From the public health perspective, the student ban targets young men and women who pose no more health risk than their U.S. counterparts. The situation is not one of students traveling from afar during a pandemic. The large majority of current international students are already in the country. Having recognized the likely impossibility of international travel during a pandemic, many wisely self-isolated at their U.S. universities after campuses shutdown in March. In fact, international students likely pose less of a health risk than their domestic classmates since, having no family here, most have not traveled since the shutdown. Furthermore, as many schools rely on tuition from international students, some may be more likely to force in-person classes to avoid the student ban, even if those classes are unsafe. In this way, not only does the ICE student ban have no public health benefit, it may very well do harm as schools reluctantly reopen in places suffering from recent surges in COVID-19 cases.

In looking at the economy, there are more than 1 million international students in the U.S. Baltimore is a college town, and among our vibrant student population, there were about 4,800 international students at Johns Hopkins University in 2018, according to one survey, and 1,010 at the University of Maryland Baltimore County. There are about 900 at Morgan State University and 400 at Towson University, according to their websites. All told international students contribute over $40 billion dollars to the national economy. The majority of them pay full tuition and, therefore, subsidize the education of their U.S. classmates. Since 2015, these ambitious international students have begun going to other countries besides the U.S. in larger and larger numbers. And the student ban will only make this worse. As international students consider where to apply this fall, it probably already has.

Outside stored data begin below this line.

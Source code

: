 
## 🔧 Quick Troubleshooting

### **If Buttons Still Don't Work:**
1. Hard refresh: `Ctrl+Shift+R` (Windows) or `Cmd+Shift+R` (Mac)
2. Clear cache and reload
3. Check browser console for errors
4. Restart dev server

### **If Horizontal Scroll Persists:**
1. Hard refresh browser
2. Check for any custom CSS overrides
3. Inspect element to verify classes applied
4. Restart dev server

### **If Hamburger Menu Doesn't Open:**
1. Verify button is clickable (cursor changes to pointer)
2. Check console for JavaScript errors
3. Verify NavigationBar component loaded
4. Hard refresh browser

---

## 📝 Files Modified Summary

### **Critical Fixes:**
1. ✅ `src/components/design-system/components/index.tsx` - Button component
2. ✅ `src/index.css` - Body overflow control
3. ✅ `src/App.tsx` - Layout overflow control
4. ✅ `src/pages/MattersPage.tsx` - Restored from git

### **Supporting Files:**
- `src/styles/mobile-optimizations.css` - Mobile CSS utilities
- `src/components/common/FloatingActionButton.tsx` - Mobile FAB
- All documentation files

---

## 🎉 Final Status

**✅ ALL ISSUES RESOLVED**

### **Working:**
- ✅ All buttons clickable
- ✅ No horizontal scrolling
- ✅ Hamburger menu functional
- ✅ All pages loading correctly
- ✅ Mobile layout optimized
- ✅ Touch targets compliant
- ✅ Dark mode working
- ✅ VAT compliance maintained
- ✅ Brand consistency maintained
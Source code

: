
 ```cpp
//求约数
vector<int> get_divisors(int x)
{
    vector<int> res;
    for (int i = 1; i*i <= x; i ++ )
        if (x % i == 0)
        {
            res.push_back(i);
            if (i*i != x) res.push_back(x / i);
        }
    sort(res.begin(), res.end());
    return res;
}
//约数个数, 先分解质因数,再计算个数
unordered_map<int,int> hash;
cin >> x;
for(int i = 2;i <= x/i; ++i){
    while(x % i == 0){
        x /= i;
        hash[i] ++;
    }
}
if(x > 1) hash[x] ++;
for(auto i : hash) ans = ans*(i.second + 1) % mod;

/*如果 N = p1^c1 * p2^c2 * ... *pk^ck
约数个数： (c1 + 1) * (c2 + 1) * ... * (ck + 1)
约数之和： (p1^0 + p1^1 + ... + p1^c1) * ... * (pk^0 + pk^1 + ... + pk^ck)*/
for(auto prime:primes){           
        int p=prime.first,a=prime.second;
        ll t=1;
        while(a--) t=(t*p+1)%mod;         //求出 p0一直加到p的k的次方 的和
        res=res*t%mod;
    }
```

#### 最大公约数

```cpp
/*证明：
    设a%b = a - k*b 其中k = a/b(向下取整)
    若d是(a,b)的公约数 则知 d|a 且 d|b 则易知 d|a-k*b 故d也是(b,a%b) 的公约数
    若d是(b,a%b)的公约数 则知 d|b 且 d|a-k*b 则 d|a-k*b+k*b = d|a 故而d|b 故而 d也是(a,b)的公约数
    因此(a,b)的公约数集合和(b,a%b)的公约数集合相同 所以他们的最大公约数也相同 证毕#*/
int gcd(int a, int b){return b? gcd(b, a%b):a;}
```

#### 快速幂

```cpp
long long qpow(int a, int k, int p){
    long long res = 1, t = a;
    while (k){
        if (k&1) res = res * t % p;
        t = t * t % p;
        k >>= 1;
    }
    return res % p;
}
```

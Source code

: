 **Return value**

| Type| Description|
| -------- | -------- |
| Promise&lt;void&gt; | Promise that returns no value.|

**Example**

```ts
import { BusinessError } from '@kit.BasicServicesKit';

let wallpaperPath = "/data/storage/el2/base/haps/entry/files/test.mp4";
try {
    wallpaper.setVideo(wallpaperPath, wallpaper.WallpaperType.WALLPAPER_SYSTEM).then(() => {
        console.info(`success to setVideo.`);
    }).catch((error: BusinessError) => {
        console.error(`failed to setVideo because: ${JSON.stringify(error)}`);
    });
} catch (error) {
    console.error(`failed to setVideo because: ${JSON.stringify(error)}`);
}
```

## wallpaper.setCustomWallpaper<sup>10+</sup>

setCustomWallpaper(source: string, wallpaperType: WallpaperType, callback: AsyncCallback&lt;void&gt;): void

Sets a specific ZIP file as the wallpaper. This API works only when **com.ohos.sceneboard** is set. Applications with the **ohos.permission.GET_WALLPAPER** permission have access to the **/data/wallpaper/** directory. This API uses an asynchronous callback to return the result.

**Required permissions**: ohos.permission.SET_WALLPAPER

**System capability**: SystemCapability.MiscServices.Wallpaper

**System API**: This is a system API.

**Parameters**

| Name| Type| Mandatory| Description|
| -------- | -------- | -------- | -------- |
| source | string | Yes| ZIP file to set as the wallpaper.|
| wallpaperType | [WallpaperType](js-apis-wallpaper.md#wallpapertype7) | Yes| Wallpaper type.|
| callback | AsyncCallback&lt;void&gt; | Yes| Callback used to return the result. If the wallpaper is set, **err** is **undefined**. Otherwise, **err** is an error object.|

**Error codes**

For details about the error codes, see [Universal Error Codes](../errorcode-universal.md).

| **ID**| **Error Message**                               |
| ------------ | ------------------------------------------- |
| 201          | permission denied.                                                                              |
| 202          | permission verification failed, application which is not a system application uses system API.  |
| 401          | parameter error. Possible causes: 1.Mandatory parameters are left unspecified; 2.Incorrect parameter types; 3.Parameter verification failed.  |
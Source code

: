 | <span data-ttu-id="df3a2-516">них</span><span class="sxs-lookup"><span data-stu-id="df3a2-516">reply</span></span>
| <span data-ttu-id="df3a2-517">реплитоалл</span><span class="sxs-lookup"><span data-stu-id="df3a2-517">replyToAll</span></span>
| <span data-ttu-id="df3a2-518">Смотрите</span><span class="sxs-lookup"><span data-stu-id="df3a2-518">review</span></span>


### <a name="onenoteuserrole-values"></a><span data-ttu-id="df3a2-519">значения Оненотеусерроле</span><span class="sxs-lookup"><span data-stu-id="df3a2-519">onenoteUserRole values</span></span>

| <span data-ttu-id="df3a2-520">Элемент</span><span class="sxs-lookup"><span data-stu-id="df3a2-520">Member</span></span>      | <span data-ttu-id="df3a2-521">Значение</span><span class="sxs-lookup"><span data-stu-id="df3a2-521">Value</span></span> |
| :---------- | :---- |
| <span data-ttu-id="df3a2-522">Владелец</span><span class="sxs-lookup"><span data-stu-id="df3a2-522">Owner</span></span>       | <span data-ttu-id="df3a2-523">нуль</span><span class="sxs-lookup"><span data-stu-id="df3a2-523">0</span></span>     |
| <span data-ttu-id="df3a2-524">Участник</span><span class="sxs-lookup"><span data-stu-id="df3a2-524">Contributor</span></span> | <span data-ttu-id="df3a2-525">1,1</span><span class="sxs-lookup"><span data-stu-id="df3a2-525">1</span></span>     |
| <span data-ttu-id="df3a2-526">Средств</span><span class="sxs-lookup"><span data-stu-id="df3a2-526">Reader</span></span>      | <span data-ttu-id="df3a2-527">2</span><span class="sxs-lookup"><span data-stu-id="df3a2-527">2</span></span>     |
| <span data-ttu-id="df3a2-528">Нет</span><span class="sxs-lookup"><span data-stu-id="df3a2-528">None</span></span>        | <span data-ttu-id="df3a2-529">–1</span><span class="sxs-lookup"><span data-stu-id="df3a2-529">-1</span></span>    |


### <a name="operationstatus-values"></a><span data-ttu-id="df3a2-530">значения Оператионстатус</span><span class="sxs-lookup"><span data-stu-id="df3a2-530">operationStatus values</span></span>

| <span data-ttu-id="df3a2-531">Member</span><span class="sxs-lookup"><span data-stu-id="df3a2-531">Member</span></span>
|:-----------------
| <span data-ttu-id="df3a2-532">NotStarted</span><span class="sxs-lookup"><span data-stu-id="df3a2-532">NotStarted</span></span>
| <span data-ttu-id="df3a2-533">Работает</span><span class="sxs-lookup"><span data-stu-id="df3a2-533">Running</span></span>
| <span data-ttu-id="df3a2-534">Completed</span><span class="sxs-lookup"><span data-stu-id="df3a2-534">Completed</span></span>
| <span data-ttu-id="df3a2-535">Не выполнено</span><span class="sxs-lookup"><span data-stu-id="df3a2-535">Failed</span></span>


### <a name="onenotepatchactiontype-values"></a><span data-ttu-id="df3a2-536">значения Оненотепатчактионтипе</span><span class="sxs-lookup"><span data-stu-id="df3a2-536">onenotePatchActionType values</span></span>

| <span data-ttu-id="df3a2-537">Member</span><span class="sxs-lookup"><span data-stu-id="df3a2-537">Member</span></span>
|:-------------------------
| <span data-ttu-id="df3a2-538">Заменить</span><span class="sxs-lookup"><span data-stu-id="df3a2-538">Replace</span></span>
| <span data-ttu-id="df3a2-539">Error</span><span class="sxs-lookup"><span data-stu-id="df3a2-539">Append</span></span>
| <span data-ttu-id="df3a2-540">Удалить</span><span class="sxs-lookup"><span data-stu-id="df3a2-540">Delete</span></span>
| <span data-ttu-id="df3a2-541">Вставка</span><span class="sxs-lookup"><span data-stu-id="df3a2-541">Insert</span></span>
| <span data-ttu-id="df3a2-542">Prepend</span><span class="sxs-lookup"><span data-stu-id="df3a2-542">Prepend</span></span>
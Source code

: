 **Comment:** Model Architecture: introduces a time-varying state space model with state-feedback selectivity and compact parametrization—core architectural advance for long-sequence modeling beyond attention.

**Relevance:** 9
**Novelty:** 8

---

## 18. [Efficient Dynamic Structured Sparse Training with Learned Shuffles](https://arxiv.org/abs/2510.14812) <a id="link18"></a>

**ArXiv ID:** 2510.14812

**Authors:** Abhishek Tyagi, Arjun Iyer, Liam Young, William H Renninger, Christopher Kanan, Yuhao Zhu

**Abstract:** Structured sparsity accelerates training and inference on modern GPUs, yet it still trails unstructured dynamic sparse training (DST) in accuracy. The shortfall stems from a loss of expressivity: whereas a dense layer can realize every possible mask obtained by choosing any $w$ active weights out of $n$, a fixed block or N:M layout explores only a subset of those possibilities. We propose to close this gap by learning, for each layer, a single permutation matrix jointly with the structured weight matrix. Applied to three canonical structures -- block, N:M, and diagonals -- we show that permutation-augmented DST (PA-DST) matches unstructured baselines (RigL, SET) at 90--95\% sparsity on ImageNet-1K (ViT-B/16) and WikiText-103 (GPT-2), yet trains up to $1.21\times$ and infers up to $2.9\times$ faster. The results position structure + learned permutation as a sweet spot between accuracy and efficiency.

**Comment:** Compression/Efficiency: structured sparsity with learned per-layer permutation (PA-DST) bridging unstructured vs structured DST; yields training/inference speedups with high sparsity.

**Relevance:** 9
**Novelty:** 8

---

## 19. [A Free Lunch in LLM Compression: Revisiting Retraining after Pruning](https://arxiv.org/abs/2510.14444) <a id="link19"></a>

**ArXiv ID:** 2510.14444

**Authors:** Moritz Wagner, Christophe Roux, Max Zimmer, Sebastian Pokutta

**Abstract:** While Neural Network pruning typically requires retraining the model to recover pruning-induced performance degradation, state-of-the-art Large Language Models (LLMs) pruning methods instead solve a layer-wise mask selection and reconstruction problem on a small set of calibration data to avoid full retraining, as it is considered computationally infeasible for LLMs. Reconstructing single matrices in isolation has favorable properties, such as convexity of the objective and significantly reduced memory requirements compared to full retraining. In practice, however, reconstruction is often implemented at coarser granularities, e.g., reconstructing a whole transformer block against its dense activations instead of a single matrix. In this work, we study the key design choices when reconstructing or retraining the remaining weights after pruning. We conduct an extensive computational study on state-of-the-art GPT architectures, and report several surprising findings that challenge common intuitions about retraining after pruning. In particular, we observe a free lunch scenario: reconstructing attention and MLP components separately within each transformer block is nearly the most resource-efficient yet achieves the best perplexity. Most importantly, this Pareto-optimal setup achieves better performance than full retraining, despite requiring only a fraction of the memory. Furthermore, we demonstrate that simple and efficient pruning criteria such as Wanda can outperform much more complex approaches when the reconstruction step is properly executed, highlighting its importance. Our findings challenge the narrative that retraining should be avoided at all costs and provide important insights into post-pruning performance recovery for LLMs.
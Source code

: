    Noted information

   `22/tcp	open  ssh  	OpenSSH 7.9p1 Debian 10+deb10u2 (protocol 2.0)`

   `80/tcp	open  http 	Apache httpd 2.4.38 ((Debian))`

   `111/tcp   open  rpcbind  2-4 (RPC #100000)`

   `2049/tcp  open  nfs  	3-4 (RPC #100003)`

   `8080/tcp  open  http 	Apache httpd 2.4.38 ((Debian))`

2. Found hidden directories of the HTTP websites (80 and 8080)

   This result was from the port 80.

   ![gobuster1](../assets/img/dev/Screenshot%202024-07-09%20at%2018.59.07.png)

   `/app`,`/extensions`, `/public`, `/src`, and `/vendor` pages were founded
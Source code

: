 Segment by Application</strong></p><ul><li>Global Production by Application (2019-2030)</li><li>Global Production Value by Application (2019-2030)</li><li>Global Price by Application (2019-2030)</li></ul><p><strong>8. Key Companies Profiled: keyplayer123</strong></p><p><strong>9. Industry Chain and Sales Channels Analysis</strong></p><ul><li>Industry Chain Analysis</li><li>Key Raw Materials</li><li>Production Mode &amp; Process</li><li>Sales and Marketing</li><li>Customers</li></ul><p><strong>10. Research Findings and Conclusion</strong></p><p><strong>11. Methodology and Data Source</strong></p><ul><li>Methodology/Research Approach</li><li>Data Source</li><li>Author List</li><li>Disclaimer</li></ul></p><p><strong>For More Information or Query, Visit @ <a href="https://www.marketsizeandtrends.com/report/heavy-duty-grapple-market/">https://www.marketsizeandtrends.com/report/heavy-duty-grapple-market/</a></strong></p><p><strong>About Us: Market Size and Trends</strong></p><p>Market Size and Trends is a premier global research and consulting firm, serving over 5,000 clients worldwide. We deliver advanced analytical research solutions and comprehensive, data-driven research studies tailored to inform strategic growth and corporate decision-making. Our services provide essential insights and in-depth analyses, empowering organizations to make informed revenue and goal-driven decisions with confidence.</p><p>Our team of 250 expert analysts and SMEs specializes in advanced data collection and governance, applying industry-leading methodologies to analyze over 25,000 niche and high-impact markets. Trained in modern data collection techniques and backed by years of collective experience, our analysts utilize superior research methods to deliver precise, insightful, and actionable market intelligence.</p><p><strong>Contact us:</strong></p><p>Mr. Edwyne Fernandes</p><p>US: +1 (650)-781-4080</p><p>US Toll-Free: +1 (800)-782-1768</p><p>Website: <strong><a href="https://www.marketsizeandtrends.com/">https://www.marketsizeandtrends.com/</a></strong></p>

When it comes to American competitiveness, we must realize that the U.S. does not have a monopoly on talent. To create the world’s best technology, best literature, best science and best policies, we need to draw on the broadest range of people. The intrepid students who come to the U.S. are some of the most driven and brilliant the world has to offer. Many stay in the country after graduation, bringing diversity of experience and helping turbocharge the institutions of our society. Many return to their home countries with close ties to the U.S., a source of diplomatic strength for our nation. Additionally, U.S. students greatly benefit from being part of a community with their international peers. To draw an analogy to sports, you don’t improve by being the best person on the B-team. If U.S. students aren’t exposed to the best the world has to offer, they will not realize their full potential.

Finally, the ICE student ban is cruel. These talented young scholars have joined our communities. Prioritizing their education and our academic institutions, they have self-isolated here, most continuing to participate in research and coursework over the summer months. At the Johns Hopkins Department of Physics and Astronomy where I work, international scholars are an essential part of the faculty, postdoctoral researchers, graduate students and undergraduate students. Many of the faculty and postdoctoral researchers themselves obtained their degrees in the U.S. Together, we have weathered the COVID-19 storm so far. Remotely we’ve come up with new theories and analyzed data from the farthest reaches of the universe. Safely we’ve rebooted laboratories probing the fundamental behavior of matter.

While Johns Hopkins has recently released careful plans to hold on-campus classes in the fall, inadvertently giving our junior colleagues cover from the ICE student ban, these plans could change as COVID-19 cases surge across the U.S. If that painful turn came to pass, the damage to our community would be profound. Even if our on-campus plans hold, the Trump administration has already told the best and the brightest young people from around the world, the international students who enrich our city: you are not welcome.